----- INFORMATION SUPPLIED -----

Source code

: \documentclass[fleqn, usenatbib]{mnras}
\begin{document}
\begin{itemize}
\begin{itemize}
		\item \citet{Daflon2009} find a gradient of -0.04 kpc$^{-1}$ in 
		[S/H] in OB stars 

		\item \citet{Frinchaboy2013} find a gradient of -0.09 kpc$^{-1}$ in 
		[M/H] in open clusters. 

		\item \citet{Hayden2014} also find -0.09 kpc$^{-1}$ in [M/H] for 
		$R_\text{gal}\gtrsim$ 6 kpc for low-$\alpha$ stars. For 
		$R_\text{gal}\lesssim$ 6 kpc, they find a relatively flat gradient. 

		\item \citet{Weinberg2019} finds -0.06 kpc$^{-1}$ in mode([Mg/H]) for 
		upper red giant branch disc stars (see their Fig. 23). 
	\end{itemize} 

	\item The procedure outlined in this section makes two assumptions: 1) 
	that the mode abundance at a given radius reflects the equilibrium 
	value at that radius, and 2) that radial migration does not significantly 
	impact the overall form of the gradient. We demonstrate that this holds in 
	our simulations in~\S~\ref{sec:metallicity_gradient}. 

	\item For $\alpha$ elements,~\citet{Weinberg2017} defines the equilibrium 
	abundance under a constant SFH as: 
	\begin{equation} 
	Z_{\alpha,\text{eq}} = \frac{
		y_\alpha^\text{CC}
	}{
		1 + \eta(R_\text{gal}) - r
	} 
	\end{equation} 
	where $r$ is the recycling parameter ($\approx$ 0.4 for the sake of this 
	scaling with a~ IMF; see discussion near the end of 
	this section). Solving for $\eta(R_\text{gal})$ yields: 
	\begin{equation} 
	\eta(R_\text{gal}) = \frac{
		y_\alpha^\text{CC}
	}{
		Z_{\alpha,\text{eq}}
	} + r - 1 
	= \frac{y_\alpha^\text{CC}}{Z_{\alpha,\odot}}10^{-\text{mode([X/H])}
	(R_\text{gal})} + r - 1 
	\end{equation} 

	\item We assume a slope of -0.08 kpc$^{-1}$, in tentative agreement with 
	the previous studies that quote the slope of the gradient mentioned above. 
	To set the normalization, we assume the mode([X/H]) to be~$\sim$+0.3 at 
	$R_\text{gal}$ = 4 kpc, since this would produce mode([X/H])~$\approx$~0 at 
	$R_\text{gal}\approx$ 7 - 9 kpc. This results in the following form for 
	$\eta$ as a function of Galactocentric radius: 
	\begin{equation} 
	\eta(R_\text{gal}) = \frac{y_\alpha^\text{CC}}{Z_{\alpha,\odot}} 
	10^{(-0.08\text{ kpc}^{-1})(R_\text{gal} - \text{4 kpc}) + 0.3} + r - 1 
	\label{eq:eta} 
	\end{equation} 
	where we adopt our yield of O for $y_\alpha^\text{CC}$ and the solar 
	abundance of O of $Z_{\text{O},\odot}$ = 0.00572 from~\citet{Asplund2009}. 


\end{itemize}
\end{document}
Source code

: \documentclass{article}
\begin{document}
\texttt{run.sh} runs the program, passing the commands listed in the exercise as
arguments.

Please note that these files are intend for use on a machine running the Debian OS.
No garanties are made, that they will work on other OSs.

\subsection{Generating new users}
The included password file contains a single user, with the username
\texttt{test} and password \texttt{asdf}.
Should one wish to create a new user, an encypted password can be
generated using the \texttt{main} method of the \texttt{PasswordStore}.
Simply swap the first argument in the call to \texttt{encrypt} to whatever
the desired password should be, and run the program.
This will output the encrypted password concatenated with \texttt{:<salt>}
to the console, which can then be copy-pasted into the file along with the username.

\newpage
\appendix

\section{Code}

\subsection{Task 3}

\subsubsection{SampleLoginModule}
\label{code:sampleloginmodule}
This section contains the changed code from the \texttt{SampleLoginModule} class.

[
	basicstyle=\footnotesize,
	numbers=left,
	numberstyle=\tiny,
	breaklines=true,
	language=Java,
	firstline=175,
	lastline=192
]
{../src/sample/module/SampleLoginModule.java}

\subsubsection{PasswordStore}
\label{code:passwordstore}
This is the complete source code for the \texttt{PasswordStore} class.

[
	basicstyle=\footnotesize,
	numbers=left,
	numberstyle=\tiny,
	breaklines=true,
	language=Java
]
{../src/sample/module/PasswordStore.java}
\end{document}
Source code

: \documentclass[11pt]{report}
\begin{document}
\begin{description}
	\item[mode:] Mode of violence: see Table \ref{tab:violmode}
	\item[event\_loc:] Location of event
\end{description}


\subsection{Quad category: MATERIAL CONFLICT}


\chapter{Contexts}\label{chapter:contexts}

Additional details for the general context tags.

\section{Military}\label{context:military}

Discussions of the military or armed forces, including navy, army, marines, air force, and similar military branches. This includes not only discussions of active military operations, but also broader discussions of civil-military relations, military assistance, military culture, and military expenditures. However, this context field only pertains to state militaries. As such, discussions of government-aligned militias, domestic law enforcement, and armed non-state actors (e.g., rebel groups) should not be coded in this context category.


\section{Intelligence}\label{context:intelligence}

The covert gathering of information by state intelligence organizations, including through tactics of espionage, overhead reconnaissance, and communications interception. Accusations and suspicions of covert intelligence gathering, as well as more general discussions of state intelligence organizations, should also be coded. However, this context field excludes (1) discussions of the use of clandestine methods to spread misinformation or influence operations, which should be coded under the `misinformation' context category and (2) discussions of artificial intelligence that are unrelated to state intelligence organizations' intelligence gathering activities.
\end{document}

-----

> [GOAL OF THE EXERCISE] Using the records above, filter out every line that lacks the string "from" and copy the rest.

> [TASK RESPONSE]
	abundance of O of $Z_{\text{O},\odot}$ = 0.00572 from~\citet{Asplund2009}. 
This section contains the changed code from the \texttt{SampleLoginModule} class.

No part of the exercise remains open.